81, Guildhall Street is a Grade I listed building in the West Suffolk local planning authority area, England. First listed on 7 August 1952. A C18 House.
81, Guildhall Street
- WRENN ID
- guardian-sentry-curlew
- Grade
- I
- Local Planning Authority
- West Suffolk
- Country
- England
- Date first listed
- 7 August 1952
- Type
- House
- Source
- Historic England listing
Description
House, now offices, at 81 Guildhall Street, Bury St Edmunds
This is an 18th-century house with substantial alterations and additions made between 1789 and 1791 by the architect John Soane for James Oakes, a yarn merchant who later became a banker in Bury St Edmunds. The building is constructed of red brick with roofs that are part pantiled and part slate.
The exterior presents a sophisticated composition of 2 storeys with cellars and attics. The main body consists of a centre block flanked by two pedimented wings. The centre block features a stuccoed parapet with a Ketton stone cornice, dentils and plinth. It has a 5-window range arranged in the pattern 2:1:2, with the centre bay breaking forward slightly. All windows are 12-pane sashes in flush cased frames with flat gauged arches. A raised brick band runs across the building at the level of the first storey window sills. Three segmental-headed dormer windows punctuate the roof of the centre block. The central doorway is particularly fine, with a 6-panel door and a semicircular fanlight featuring heavy ornate glazing, set within a Tuscan doorcase with an open pediment and engaged columns.
The pedimented wings to north and south were added by Soane and are linked to the centre block by narrow slightly recessed bays.
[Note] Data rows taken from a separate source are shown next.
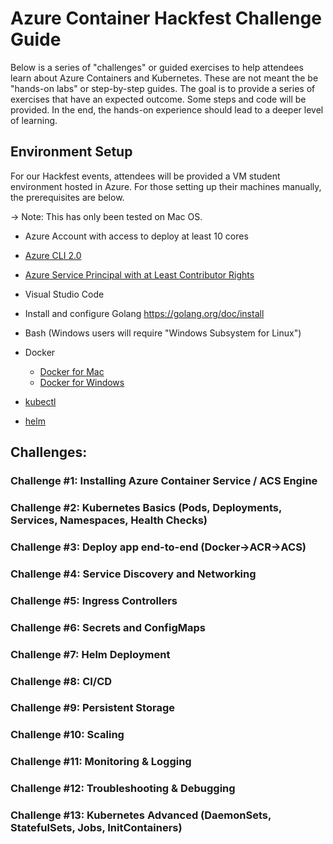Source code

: # Azure Container Hackfest Challenge Guide 

Below is a series of "challenges" or guided exercises to help attendees learn about Azure Containers and Kubernetes. These are not meant the be "hands-on labs" or step-by-step guides. The goal is to provide a series of exercises that have an expected outcome. Some steps and code will be provided. In the end, the hands-on experience should lead to a deeper level of learning. 

## Environment Setup

For our Hackfest events, attendees will be provided a VM student environment hosted in Azure. For those setting up their machines manually, the prerequisites are below. 

-> Note: This has only been tested on Mac OS.

* Azure Account with access to deploy at least 10 cores
* [Azure CLI 2.0](https://docs.microsoft.com/en-us/cli/azure/install-azure-cli?view=azure-cli-latest)
* [Azure Service Principal with at Least Contributor Rights](https://docs.microsoft.com/en-us/cli/azure/create-an-azure-service-principal-azure-cli?toc=%2Fazure%2Fazure-resource-manager%2Ftoc.json&view=azure-cli-latest#create-a-service-principal-for-your-application)
* Visual Studio Code
* Install and configure Golang https://golang.org/doc/install
* Bash (Windows users will require "Windows Subsystem for Linux")
* Docker

    * [Docker for Mac](https://docs.docker.com/docker-for-mac/install)
    * [Docker for Windows](https://docs.docker.com/docker-for-windows/install)

* [kubectl](https://kubernetes.io/docs/tasks/tools/install-kubectl)
* [helm](https://docs.helm.sh/using_helm)

## Challenges:
 
### Challenge #1: Installing Azure Container Service / ACS Engine
 
### Challenge #2: Kubernetes Basics (Pods, Deployments, Services, Namespaces, Health Checks)
 
### Challenge #3: Deploy app end-to-end (Docker->ACR->ACS)

### Challenge #4: Service Discovery and Networking
 
### Challenge #5: Ingress Controllers

### Challenge #6: Secrets and ConfigMaps
 
### Challenge #7: Helm Deployment
 
### Challenge #8: CI/CD

### Challenge #9: Persistent Storage
 
### Challenge #10: Scaling
 
### Challenge #11: Monitoring & Logging
 
### Challenge #12: Troubleshooting & Debugging
 
### Challenge #13: Kubernetes Advanced (DaemonSets, StatefulSets, Jobs, InitContainers)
These bays contain a single sash window in plain reveals on the upper storey and a 6-panel door with a plain rectangular fanlight below. Each wing has a 12-pane sash window to the upper storey in plain reveals with a flat gauged arch. The ground storey of each wing features a tripartite sash window set in a segmental-arched recess with a lintel ornamented with 9-leaf paterae. A circular lunette sits in the tympanum of each pediment.
The north wing was originally designed as a counting-house with a dining parlour for customers above, and from 1794 it became the premises of Oakes' Bury and Suffolk Bank. The south wing contained a dining-room with a drawingroom above. Screen walls with brick dentilled parapets flank the wings to north and south; each stretch comprises 3 bays with recessed panels divided by pilasters. The south wall has two 6-panel doors and one sash window on the ground storey, while the north wall has one 6-panel door.
Two rear wings extend from the main building. The northern rear wing has a mansard roof, slated on the upper slope and plaintiled on the lower. Facing St Andrew's Street to the north is an early 19th-century range constructed in brick and flint, originally part of James Oakes' yarn warehouses, connected to the main building by a 20th-century link.
Interior features are substantial and of high quality. Extensive brick-lined cellars lie below the original centre part of the building. Within the central range is a fine late 18th or early 19th-century geometrical stair and balustrade with a moulded wreathed and ramped handrail, fluted open strings and delicate turned balusters. A simpler rear winder stair has a wreathed handrail and stick balusters. The area between the two parallel rear wings has been converted into a large 2-storey hall with 20th-century roofing. A sash window in the former back wall is semicircular-headed with radiating glazing bars. The Soane extensions to north and south contain internal window shutters with sunk panels. At the north end is a fireplace with a fluted architrave and paterae.